Matsuzaki Yuri, Ohue Masahito, Uchikoga Nobuyuki, Akiyama Yutaka
Graduate School of Information Science and Engineering, Tokyo Institute of Technology, 2-12-1 Ookayama, Meguro-ku, Tokyo 152-8550, Japan.
Protein Pept Lett. 2014;21(8):790-8. doi: 10.2174/09298665113209990066.

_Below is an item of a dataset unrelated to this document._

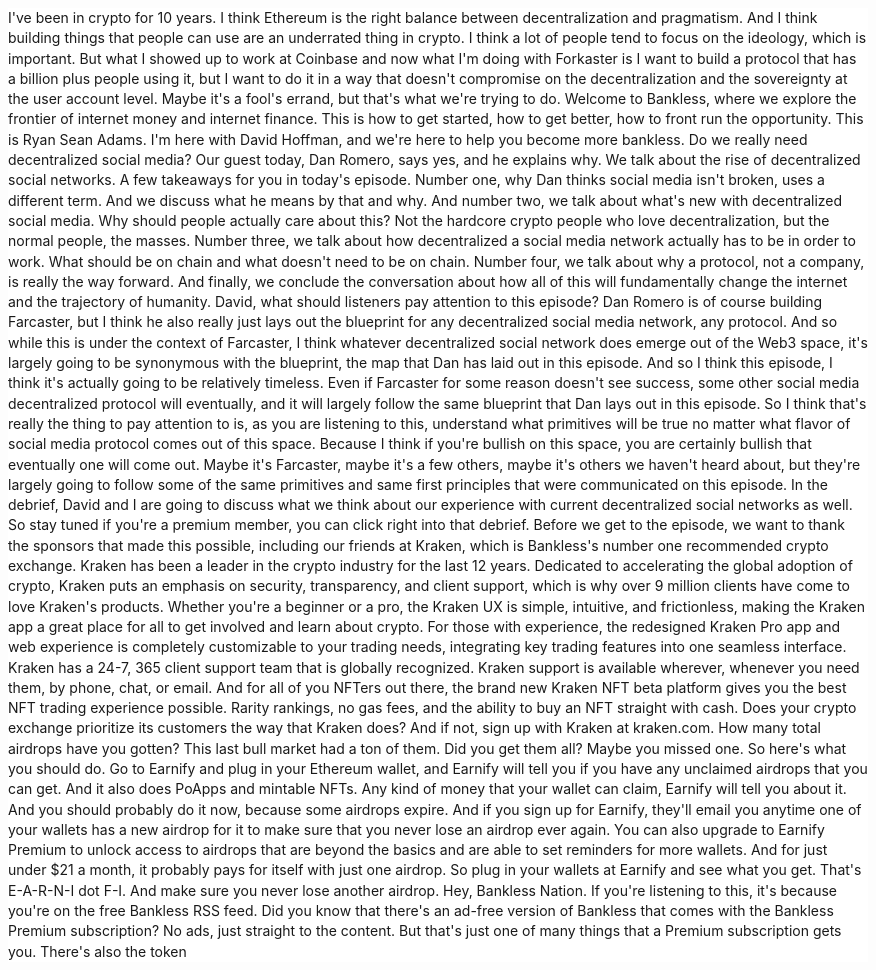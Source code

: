 I've been in crypto for 10 years. I think Ethereum is the right balance between decentralization and pragmatism. And I think building things that people can use are an underrated thing in crypto. I think a lot of people tend to focus on the ideology, which is important. But what I showed up to work at Coinbase and now what I'm doing with Forkaster is I want to build a protocol that has a billion plus people using it, but I want to do it in a way that doesn't compromise on the decentralization and the sovereignty at the user account level. Maybe it's a fool's errand, but that's what we're trying to do. Welcome to Bankless, where we explore the frontier of internet money and internet finance. This is how to get started, how to get better, how to front run the opportunity. This is Ryan Sean Adams. I'm here with David Hoffman, and we're here to help you become more bankless. Do we really need decentralized social media? Our guest today, Dan Romero, says yes, and he explains why. We talk about the rise of decentralized social networks. A few takeaways for you in today's episode. Number one, why Dan thinks social media isn't broken, uses a different term. And we discuss what he means by that and why. And number two, we talk about what's new with decentralized social media. Why should people actually care about this? Not the hardcore crypto people who love decentralization, but the normal people, the masses. Number three, we talk about how decentralized a social media network actually has to be in order to work. What should be on chain and what doesn't need to be on chain. Number four, we talk about why a protocol, not a company, is really the way forward. And finally, we conclude the conversation about how all of this will fundamentally change the internet and the trajectory of humanity. David, what should listeners pay attention to this episode? Dan Romero is of course building Farcaster, but I think he also really just lays out the blueprint for any decentralized social media network, any protocol. And so while this is under the context of Farcaster, I think whatever decentralized social network does emerge out of the Web3 space, it's largely going to be synonymous with the blueprint, the map that Dan has laid out in this episode. And so I think this episode, I think it's actually going to be relatively timeless. Even if Farcaster for some reason doesn't see success, some other social media decentralized protocol will eventually, and it will largely follow the same blueprint that Dan lays out in this episode. So I think that's really the thing to pay attention to is, as you are listening to this, understand what primitives will be true no matter what flavor of social media protocol comes out of this space. Because I think if you're bullish on this space, you are certainly bullish that eventually one will come out. Maybe it's Farcaster, maybe it's a few others, maybe it's others we haven't heard about, but they're largely going to follow some of the same primitives and same first principles that were communicated on this episode. In the debrief, David and I are going to discuss what we think about our experience with current decentralized social networks as well. So stay tuned if you're a premium member, you can click right into that debrief. Before we get to the episode, we want to thank the sponsors that made this possible, including our friends at Kraken, which is Bankless's number one recommended crypto exchange. Kraken has been a leader in the crypto industry for the last 12 years. Dedicated to accelerating the global adoption of crypto, Kraken puts an emphasis on security, transparency, and client support, which is why over 9 million clients have come to love Kraken's products. Whether you're a beginner or a pro, the Kraken UX is simple, intuitive, and frictionless, making the Kraken app a great place for all to get involved and learn about crypto. For those with experience, the redesigned Kraken Pro app and web experience is completely customizable to your trading needs, integrating key trading features into one seamless interface. Kraken has a 24-7, 365 client support team that is globally recognized. Kraken support is available wherever, whenever you need them, by phone, chat, or email. And for all of you NFTers out there, the brand new Kraken NFT beta platform gives you the best NFT trading experience possible. Rarity rankings, no gas fees, and the ability to buy an NFT straight with cash. Does your crypto exchange prioritize its customers the way that Kraken does? And if not, sign up with Kraken at kraken.com. How many total airdrops have you gotten? This last bull market had a ton of them. Did you get them all? Maybe you missed one. So here's what you should do. Go to Earnify and plug in your Ethereum wallet, and Earnify will tell you if you have any unclaimed airdrops that you can get. And it also does PoApps and mintable NFTs. Any kind of money that your wallet can claim, Earnify will tell you about it. And you should probably do it now, because some airdrops expire. And if you sign up for Earnify, they'll email you anytime one of your wallets has a new airdrop for it to make sure that you never lose an airdrop ever again. You can also upgrade to Earnify Premium to unlock access to airdrops that are beyond the basics and are able to set reminders for more wallets. And for just under $21 a month, it probably pays for itself with just one airdrop. So plug in your wallets at Earnify and see what you get. That's E-A-R-N-I dot F-I. And make sure you never lose another airdrop. Hey, Bankless Nation. If you're listening to this, it's because you're on the free Bankless RSS feed. Did you know that there's an ad-free version of Bankless that comes with the Bankless Premium subscription? No ads, just straight to the content. But that's just one of many things that a Premium subscription gets you. There's also the token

Core elements of cell regulation are made up of protein-protein interaction (PPI) networks. However, many parts of the cell regulatory systems include unknown PPIs. To approach this problem, we have developed a computational method of high-throughput PPI network prediction based on all-to-all rigid-body docking of protein tertiary structures. The prediction system accepts a set of data comprising protein tertiary structures as input and generates a list of possible interacting pairs from all the combinations as output. A crucial advantage of this docking based method is in providing predictions of protein pairs that increases our understanding of biological pathways by analyzing the structures of candidate complex structures, which gives insight into novel interaction mechanisms. Although such exhaustive docking calculation requires massive computational resources, recent advancements in the computational sciences have made such large-scale calculations feasible. In this study we applied our prediction method to a pathway reconstruction problem of bacterial chemotaxis by using two different rigid-body docking tools with different scoring models. We found that the predicted interactions were different between the results from the two tools. When the positive predictions from both of the docking tools were combined, all the core signaling interactions were correctly predicted with the exception of interactions activated by protein phosphorylation. Large-scale PPI prediction using tertiary structures is an effective approach that has a wide range of potential applications. This method is especially useful for identifying novel PPIs of new pathways that control cellular behavior.
细胞调控的核心要素由蛋白质-蛋白质相互作用(PPI)网络组成。然而,细胞调控系统的许多部分包含未知的PPI。为了解决这个问题,我们基于蛋白质三级结构的全对全刚体对接,开发了一种高通量PPI网络预测的计算方法。该预测系统接受一组包含蛋白质三级结构的数据作为输入,并从所有组合中生成可能的相互作用对列表作为输出。这种基于对接的方法的一个关键优势在于,通过分析候选复合物结构的结构,提供蛋白质对的预测,从而增加我们对生物途径的理解,进而深入了解新的相互作用机制。尽管这种详尽的对接计算需要大量的计算资源,但计算科学的最新进展使得这种大规模计算成为可能。在本研究中,我们使用两种具有不同评分模型的不同刚体对接工具,将我们的预测方法应用于细菌趋化性的途径重建问题。我们发现两种工具的结果之间预测的相互作用不同。当将两种对接工具的阳性预测结果结合起来时,除了由蛋白质磷酸化激活的相互作用外,所有核心信号相互作用都被正确预测。使用三级结构进行大规模PPI预测是一种有效的方法,具有广泛的潜在应用。该方法对于识别控制细胞行为的新途径中的新型PPI特别有用。